Saved data entries:
━━━━━━

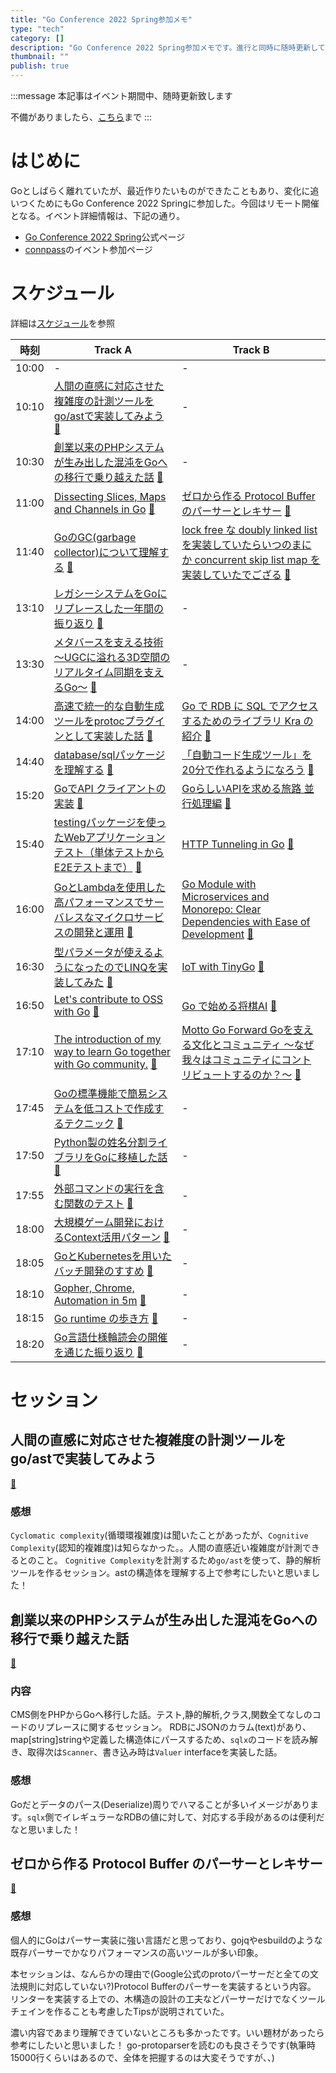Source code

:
 ```yaml
---
title: "Go Conference 2022 Spring参加メモ"
type: "tech"
category: []
description: "Go Conference 2022 Spring参加メモです。進行と同時に随時更新していきます。"
thumbnail: ""
publish: true
---
```


:::message
本記事はイベント期間中、随時更新致します

不備がありましたら、[こちら](https://github.com/hozi-dev/article/blob/master/articles/01g19p2b2eg3dmjfzj4qg7cywp.md)まで
:::


# はじめに
Goとしばらく離れていたが、最近作りたいものができたこともあり、変化に追いつくためにもGo Conference 2022 Springに参加した。今回はリモート開催となる。イベント詳細情報は、下記の通り。

* [Go Conference 2022 Spring](https://gocon.jp/2022spring/)公式ページ
* [connpass](https://gocon.connpass.com/event/212162/)のイベント参加ページ

# スケジュール

詳細は[スケジュール](https://gocon.jp/2022spring/schedule/#day_2022-04-23)を参照

|時刻|Track A|Track B|
|---|---|---|
|10:00|-|-|
|10:10|[人間の直感に対応させた複雑度<Cognitive Complexity>の計測ツールをgo/astで実装してみよう](https://gocon.jp/2022spring/sessions/a1-c/) [📄]()|-|
|10:30|[創業以来のPHPシステムが生み出した混沌をGoへの移行で乗り越えた話](https://gocon.jp/2022spring/sessions/a2-c/) [📄]()|-|
|11:00|[Dissecting Slices, Maps and Channels in Go](https://gocon.jp/2022spring/sessions/a3-l/) [📄]() |[ゼロから作る Protocol Buffer のパーサーとレキサー](https://gocon.jp/2022spring/sessions/b3-l/) [📄]()|-|
|11:40|[GoのGC(garbage collector)について理解する](https://gocon.jp/2022spring/sessions/a4-s/) [📄]()|[lock free な doubly linked list を実装していたらいつのまにか concurrent skip list map を実装していたでござる](https://gocon.jp/2022spring/sessions/b4-s/) [**📄**]()|
|13:10|[レガシーシステムをGoにリプレースした一年間の振り返り](https://gocon.jp/2022spring/sessions/a5-c/) [📄]()|-|
|13:30|[メタバースを支える技術 ～UGCに溢れる3D空間のリアルタイム同期を支えるGo〜](https://gocon.jp/2022spring/sessions/a6-c/) [📄]()|-|
|14:00|[高速で統一的な自動生成ツールをprotocプラグインとして実装した話](https://gocon.jp/2022spring/sessions/a7-l/) [📄]()|[Go で RDB に SQL でアクセスするためのライブラリ Kra の紹介]() [📄](https://gocon.jp/2022spring/sessions/b7-l/)|
|14:40|[database/sqlパッケージを理解する](https://gocon.jp/2022spring/sessions/a8-s/) [📄]() |[「自動コード生成ツール」を20分で作れるようになろう](https://gocon.jp/2022spring/sessions/b8-s/) [📄]()|
|15:20|[GoでAPI クライアントの実装](https://gocon.jp/2022spring/sessions/a9-s/) [📄]()|[GoらしいAPIを求める旅路 並行処理編](https://gocon.jp/2022spring/sessions/b9-s/) [📄]()|
|15:40|[testingパッケージを使ったWebアプリケーションテスト（単体テストからE2Eテストまで）](https://gocon.jp/2022spring/sessions/a10-s/) [📄]()|[HTTP Tunneling in Go](https://gocon.jp/2022spring/sessions/b10-s/) [📄]()|
|16:00|[GoとLambdaを使用した高パフォーマンスでサーバレスなマイクロサービスの開発と運用](https://gocon.jp/2022spring/sessions/a11-s/) [📄]()|[Go Module with Microservices and Monorepo: Clear Dependencies with Ease of Development](https://gocon.jp/2022spring/sessions/b11-s/) [📄]()|
|16:30|[型パラメータが使えるようになったのでLINQを実装してみた](https://gocon.jp/2022spring/sessions/a12-s/) [📄]()|[IoT with TinyGo](https://gocon.jp/2022spring/sessions/b12-s/) [📄]()|
|16:50|[Let's contribute to OSS with Go](https://gocon.jp/2022spring/sessions/a13-s/) [📄]()|[Go で始める将棋AI](https://gocon.jp/2022spring/sessions/b13-s/) [📄]()|
|17:10|[The introduction of my way to learn Go together with Go community.](https://gocon.jp/2022spring/sessions/a14-s/) [📄]()|[Motto Go Forward Goを支える文化とコミュニティ 〜なぜ我々はコミュニティにコントリビュートするのか？〜](https://gocon.jp/2022spring/sessions/b14-s/) [📄]()
|17:45|[Goの標準機能で簡易システムを低コストで作成するテクニック](https://gocon.jp/2022spring/sessions/lt1/) [📄]()|-|
|17:50|[Python製の姓名分割ライブラリをGoに移植した話](https://gocon.jp/2022spring/sessions/lt2/) [📄]()|-|
|17:55|[外部コマンドの実行を含む関数のテスト](https://gocon.jp/2022spring/sessions/lt3/) [📄]()|-|
|18:00|[大規模ゲーム開発におけるContext活用パターン](https://gocon.jp/2022spring/sessions/lt4/) [📄]()|-|
|18:05|[GoとKubernetesを用いたバッチ開発のすすめ](https://gocon.jp/2022spring/sessions/lt5/) [📄]()|-|
|18:10|[Gopher, Chrome, Automation in 5m](https://gocon.jp/2022spring/sessions/lt6/) [📄]()|-|
|18:15|[Go runtime の歩き方](https://gocon.jp/2022spring/sessions/lt7/) [📄]()|-|
|18:20|[Go言語仕様輪読会の開催を通じた振り返り](https://gocon.jp/2022spring/sessions/lt8/) [📄]()|-|


# セッション

## 人間の直感に対応させた複雑度<Cognitive Complexity>の計測ツールをgo/astで実装してみよう

[📄]()

### 感想

`Cyclomatic complexity`(循環環複雑度)は聞いたことがあったが、`Cognitive Complexity`(認知的複雑度)は知らなかった。。人間の直感近い複雑度が計測できるとのこと。
`Cognitive Complexity`を計測するため`go/ast`を使って、静的解析ツールを作るセッション。astの構造体を理解する上で参考にしたいと思いました！


## 創業以来のPHPシステムが生み出した混沌をGoへの移行で乗り越えた話

[📄]()

### 内容
CMS側をPHPからGoへ移行した話。テスト,静的解析,クラス,関数全てなしのコードのリプレースに関するセッション。
RDBにJSONのカラム(text)があり、map[string]stringや定義した構造体にパースするため、`sqlx`のコードを読み解き、取得次は`Scanner`、書き込み時は`Valuer` interfaceを実装した話。

### 感想
Goだとデータのパース(Deserialize)周りでハマることが多いイメージがあります。`sqlx`側でイレギュラーなRDBの値に対して、対応する手段があるのは便利だなと思いました！


## ゼロから作る Protocol Buffer のパーサーとレキサー

[📄]()

### 感想
個人的にGoはパーサー実装に強い言語だと思っており、gojqやesbuildのような既存パーサーでかなりパフォーマンスの高いツールが多い印象。

本セッションは、なんらかの理由で(Google公式のprotoパーサーだと全ての文法規則に対応していない?)Protocol Bufferのパーサーを実装するという内容。
リンターを実装する上での、木構造の設計の工夫などパーサーだけでなくツールチェインを作ることも考慮したTipsが説明されていた。

濃い内容であまり理解できていないところも多かったです。いい題材があったら参考にしたいと思いました！
go-protoparserを読むのも良さそうです(執筆時15000行くらいはあるので、全体を把握するのは大変そうですが、、)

━━━━━━

## Work task
From the data above, copy each line where the string "with" appears.

## Expected answer
|16:00|[GoとLambdaを使用した高パフォーマンスでサーバレスなマイクロサービスの開発と運用](https://gocon.jp/2022spring/sessions/a11-s/) [📄]()|[Go Module with Microservices and Monorepo: Clear Dependencies with Ease of Development](https://gocon.jp/2022spring/sessions/b11-s/) [📄]()|
|16:30|[型パラメータが使えるようになったのでLINQを実装してみた](https://gocon.jp/2022spring/sessions/a12-s/) [📄]()|[IoT with TinyGo](https://gocon.jp/2022spring/sessions/b12-s/) [📄]()|
|16:50|[Let's contribute to OSS with Go](https://gocon.jp/2022spring/sessions/a13-s/) [📄]()|[Go で始める将棋AI](https://gocon.jp/2022spring/sessions/b13-s/) [📄]()|
|17:10|[The introduction of my way to learn Go together with Go community.](https://gocon.jp/2022spring/sessions/a14-s/) [📄]()|[Motto Go Forward Goを支える文化とコミュニティ 〜なぜ我々はコミュニティにコントリビュートするのか？〜](https://gocon.jp/2022spring/sessions/b14-s/) [📄]()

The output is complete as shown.